PROVIDED DATA:
#####
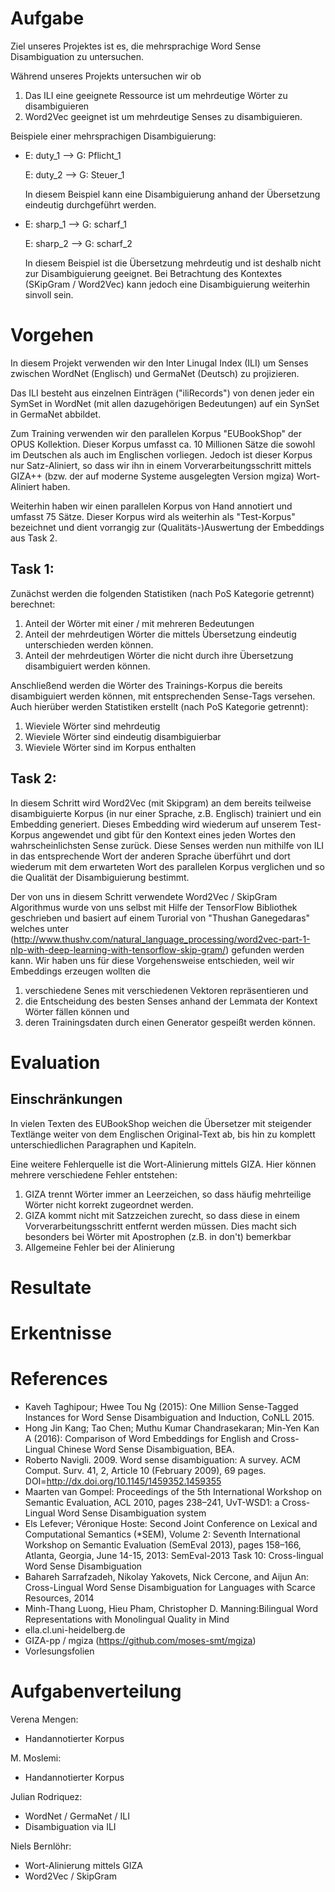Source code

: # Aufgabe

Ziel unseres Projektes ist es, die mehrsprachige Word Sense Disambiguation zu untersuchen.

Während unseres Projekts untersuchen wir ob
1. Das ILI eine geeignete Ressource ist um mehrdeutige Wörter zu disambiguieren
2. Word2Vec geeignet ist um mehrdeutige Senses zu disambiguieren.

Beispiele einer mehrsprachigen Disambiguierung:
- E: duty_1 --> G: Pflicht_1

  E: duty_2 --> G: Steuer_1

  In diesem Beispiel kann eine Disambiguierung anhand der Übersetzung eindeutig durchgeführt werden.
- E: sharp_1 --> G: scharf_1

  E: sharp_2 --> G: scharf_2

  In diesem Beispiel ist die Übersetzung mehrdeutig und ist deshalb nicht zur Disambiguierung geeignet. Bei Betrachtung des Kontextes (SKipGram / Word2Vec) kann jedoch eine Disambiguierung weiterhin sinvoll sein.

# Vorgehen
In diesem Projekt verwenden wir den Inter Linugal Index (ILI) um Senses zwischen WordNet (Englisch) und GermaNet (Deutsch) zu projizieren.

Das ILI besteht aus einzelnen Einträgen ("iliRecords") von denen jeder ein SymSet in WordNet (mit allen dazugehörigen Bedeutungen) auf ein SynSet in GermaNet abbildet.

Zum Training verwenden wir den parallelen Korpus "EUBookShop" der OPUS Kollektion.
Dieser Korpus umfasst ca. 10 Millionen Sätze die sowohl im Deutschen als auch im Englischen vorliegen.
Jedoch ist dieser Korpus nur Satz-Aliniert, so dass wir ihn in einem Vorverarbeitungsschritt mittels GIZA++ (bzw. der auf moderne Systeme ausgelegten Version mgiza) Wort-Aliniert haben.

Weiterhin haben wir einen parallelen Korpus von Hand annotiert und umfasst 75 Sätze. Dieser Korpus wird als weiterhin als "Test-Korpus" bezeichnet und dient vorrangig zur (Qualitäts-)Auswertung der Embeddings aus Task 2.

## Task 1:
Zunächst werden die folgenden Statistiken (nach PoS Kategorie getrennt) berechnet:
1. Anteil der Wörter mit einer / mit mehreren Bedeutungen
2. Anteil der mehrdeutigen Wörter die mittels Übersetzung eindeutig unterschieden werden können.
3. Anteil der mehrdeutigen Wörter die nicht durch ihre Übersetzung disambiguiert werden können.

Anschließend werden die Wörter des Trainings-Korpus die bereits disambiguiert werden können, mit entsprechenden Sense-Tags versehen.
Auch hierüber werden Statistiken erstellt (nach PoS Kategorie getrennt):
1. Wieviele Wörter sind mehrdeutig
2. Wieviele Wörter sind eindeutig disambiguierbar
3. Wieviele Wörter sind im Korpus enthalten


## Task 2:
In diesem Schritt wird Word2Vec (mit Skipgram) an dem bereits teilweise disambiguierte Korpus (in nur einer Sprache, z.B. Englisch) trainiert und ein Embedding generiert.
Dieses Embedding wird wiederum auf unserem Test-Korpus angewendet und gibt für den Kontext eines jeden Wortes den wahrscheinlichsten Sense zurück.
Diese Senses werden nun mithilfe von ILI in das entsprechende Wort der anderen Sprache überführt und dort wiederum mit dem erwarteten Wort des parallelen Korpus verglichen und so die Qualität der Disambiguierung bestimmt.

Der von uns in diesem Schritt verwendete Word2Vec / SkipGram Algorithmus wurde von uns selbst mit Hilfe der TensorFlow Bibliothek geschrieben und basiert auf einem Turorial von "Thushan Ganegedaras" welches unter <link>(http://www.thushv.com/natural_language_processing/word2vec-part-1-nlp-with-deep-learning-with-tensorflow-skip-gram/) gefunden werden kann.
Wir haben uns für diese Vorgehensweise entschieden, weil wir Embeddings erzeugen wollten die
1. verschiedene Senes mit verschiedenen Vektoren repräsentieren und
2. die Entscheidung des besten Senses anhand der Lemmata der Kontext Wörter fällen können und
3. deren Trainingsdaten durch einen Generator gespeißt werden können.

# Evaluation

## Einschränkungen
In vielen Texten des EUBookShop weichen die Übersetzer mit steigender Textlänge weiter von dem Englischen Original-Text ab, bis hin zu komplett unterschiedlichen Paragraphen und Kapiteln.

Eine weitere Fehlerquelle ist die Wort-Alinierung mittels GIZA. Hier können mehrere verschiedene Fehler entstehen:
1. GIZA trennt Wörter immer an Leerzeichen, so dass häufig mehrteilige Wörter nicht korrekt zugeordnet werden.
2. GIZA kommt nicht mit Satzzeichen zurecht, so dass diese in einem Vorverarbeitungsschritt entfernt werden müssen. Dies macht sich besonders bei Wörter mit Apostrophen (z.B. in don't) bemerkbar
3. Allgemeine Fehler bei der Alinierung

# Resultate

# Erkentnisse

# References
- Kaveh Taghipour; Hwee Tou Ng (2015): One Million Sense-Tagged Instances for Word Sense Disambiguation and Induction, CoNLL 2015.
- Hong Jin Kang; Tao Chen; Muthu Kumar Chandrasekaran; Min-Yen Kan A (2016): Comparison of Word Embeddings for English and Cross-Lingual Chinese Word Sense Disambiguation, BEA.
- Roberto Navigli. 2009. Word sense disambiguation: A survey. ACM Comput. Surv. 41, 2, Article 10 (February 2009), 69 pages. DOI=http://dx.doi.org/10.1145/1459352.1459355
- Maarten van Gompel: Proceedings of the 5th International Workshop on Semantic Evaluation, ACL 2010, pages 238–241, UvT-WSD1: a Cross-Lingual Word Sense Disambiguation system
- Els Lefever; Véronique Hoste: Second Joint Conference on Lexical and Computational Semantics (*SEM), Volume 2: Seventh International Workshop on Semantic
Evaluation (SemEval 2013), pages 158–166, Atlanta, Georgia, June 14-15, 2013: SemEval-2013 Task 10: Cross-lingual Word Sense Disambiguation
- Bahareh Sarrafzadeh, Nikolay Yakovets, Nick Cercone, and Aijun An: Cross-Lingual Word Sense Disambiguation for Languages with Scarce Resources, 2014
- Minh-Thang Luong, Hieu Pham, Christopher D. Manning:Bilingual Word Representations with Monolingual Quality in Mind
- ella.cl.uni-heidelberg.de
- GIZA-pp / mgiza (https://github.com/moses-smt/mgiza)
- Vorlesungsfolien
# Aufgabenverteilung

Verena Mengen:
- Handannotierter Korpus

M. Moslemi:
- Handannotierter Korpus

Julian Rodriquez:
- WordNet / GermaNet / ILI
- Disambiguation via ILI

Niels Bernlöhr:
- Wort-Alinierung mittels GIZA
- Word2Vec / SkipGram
#####
EXERCISE:
Where a line in the material above holds "bereits", copy that line.

OUTPUT OF THE EXERCISE:
Anschließend werden die Wörter des Trainings-Korpus die bereits disambiguiert werden können, mit entsprechenden Sense-Tags versehen.
In diesem Schritt wird Word2Vec (mit Skipgram) an dem bereits teilweise disambiguierte Korpus (in nur einer Sprache, z.B. Englisch) trainiert und ein Embedding generiert.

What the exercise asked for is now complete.